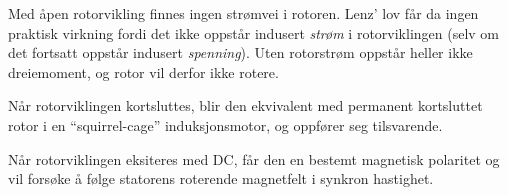 \vskip 10pt

Med åpen rotorvikling finnes ingen strømvei i rotoren. Lenz' lov får da ingen praktisk virkning fordi det ikke oppstår indusert {\it strøm} i rotorviklingen (selv om det fortsatt oppstår indusert {\it spenning}). Uten rotorstrøm oppstår heller ikke dreiemoment, og rotor vil derfor ikke rotere.

\vskip 10pt

Når rotorviklingen kortsluttes, blir den ekvivalent med permanent kortsluttet rotor i en ``squirrel-cage'' induksjonsmotor, og oppfører seg tilsvarende.

\vskip 10pt

Når rotorviklingen eksiteres med DC, får den en bestemt magnetisk polaritet og vil forsøke å følge statorens roterende magnetfelt i synkron hastighet.











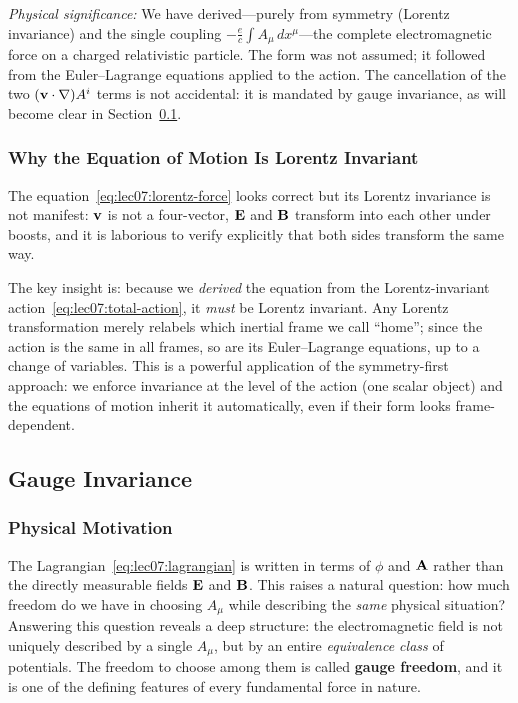 \textit{Physical significance:}  We have derived—purely from symmetry (Lorentz
invariance) and the single coupling $-\tfrac{e}{c}\int A_\mu\,dx^\mu$—the
complete electromagnetic force on a charged relativistic particle.  The form was
not assumed; it followed from the Euler--Lagrange equations applied to the
action.  The cancellation of the two $(\bv\cdot\nabla)A^i$ terms is not
accidental: it is mandated by gauge invariance, as will become clear in
Section~\ref{sec:lec07:gauge}.

\subsubsection*{Why the Equation of Motion Is Lorentz Invariant}

The equation~\eqref{eq:lec07:lorentz-force} looks correct but its Lorentz
invariance is not manifest: $\bvec{v}$ is not a four-vector, $\bE$ and $\bB$
transform into each other under boosts, and it is laborious to verify explicitly
that both sides transform the same way.

The key insight is: because we \emph{derived} the equation from the
Lorentz-invariant action~\eqref{eq:lec07:total-action}, it \emph{must} be
Lorentz invariant.  Any Lorentz transformation merely relabels which inertial
frame we call ``home''; since the action is the same in all frames, so are its
Euler--Lagrange equations, up to a change of variables.  This is a powerful
application of the symmetry-first approach: we enforce invariance at the level
of the action (one scalar object) and the equations of motion inherit it
automatically, even if their form looks frame-dependent.

\subsection{Gauge Invariance}\label{sec:lec07:gauge}

\subsubsection*{Physical Motivation}

The Lagrangian~\eqref{eq:lec07:lagrangian} is written in terms of $\phi$ and
$\Avec$ rather than the directly measurable fields $\bE$ and $\bB$.  This
raises a natural question: how much freedom do we have in choosing $A_\mu$
while describing the \emph{same} physical situation?  Answering this question
reveals a deep structure: the electromagnetic field is not uniquely described
by a single $A_\mu$, but by an entire \emph{equivalence class} of potentials.
The freedom to choose among them is called \textbf{gauge freedom}, and it is
one of the defining features of every fundamental force in nature.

▶ WHAT TO PRODUCE:
Look through the listing and return each line containing the word "freedom".

▶ RESPONSE TO THE EXERCISE:
raises a natural question: how much freedom do we have in choosing $A_\mu$
The freedom to choose among them is called \textbf{gauge freedom}, and it is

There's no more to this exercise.